What the exercise asks: In the records below, find the line that contains "Copy in Epsilon" and the line that contains "Epsilon Flock, a", then retype exactly those two lines and every line between them.

Records drawn from a dataset
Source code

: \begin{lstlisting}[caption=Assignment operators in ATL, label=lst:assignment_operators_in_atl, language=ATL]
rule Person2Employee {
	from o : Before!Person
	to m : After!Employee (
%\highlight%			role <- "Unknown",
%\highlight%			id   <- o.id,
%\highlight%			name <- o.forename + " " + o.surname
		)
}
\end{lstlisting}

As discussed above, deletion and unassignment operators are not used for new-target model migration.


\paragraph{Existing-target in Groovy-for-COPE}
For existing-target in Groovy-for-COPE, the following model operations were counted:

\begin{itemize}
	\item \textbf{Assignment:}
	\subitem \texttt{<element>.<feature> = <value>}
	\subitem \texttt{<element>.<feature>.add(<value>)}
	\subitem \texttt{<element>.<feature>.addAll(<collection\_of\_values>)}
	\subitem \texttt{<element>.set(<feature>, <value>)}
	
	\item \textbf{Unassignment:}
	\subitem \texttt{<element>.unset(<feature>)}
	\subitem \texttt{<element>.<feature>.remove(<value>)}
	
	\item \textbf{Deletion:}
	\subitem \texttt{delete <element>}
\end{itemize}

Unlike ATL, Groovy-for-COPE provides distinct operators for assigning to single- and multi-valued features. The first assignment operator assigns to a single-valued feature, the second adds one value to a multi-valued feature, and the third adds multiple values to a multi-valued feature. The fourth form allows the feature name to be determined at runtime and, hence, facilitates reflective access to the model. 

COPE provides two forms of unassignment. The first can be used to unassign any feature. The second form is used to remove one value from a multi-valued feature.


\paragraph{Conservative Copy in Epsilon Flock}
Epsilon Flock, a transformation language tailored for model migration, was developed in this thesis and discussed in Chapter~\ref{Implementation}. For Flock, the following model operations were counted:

* * *

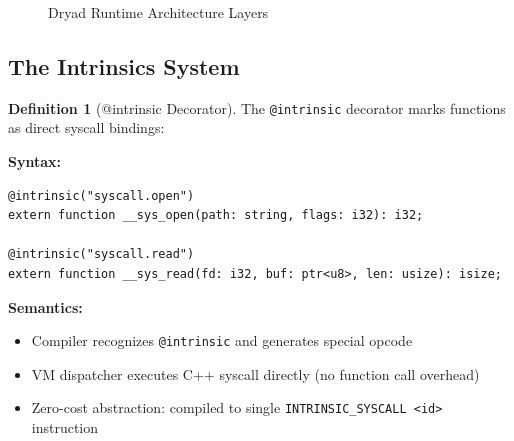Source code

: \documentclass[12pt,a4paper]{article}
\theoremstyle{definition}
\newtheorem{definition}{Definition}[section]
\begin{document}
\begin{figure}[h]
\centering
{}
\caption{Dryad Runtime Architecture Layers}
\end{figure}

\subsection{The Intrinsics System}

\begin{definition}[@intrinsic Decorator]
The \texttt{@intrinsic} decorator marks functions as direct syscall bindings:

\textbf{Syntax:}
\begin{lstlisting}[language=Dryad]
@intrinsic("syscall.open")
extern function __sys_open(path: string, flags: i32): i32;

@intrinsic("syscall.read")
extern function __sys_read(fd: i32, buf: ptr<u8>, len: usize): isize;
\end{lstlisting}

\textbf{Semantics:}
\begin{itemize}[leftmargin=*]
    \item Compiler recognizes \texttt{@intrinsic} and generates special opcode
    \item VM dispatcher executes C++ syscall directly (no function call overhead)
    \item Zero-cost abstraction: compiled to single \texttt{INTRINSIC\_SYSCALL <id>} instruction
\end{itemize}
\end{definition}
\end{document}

--

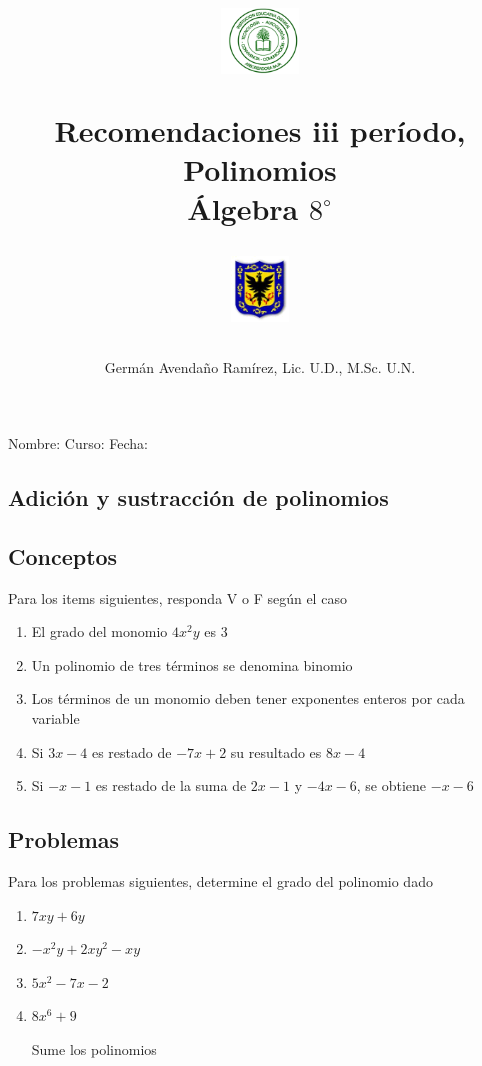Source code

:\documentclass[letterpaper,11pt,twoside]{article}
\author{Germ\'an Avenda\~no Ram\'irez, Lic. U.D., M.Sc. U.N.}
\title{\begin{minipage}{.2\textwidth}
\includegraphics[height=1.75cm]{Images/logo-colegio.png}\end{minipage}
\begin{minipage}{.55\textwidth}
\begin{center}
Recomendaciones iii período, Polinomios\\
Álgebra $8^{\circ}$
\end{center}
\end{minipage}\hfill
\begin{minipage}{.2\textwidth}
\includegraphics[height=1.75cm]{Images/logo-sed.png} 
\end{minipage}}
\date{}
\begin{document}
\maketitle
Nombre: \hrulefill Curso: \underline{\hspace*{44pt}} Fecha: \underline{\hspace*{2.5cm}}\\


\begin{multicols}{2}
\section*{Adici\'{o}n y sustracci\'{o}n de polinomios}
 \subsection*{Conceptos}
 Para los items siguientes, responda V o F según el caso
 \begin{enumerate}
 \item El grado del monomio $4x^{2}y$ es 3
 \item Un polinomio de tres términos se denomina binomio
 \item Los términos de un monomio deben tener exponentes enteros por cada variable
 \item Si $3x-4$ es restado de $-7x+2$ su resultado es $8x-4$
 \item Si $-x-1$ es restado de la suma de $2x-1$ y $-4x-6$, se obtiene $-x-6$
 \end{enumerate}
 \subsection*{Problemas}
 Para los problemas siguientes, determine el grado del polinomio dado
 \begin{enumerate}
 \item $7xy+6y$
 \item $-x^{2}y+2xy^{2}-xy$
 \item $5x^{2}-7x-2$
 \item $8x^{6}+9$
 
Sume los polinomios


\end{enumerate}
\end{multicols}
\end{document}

Exercise solution:
\paragraph{Conservative Copy in Epsilon Flock}
Epsilon Flock, a transformation language tailored for model migration, was developed in this thesis and discussed in Chapter~\ref{Implementation}. For Flock, the following model operations were counted:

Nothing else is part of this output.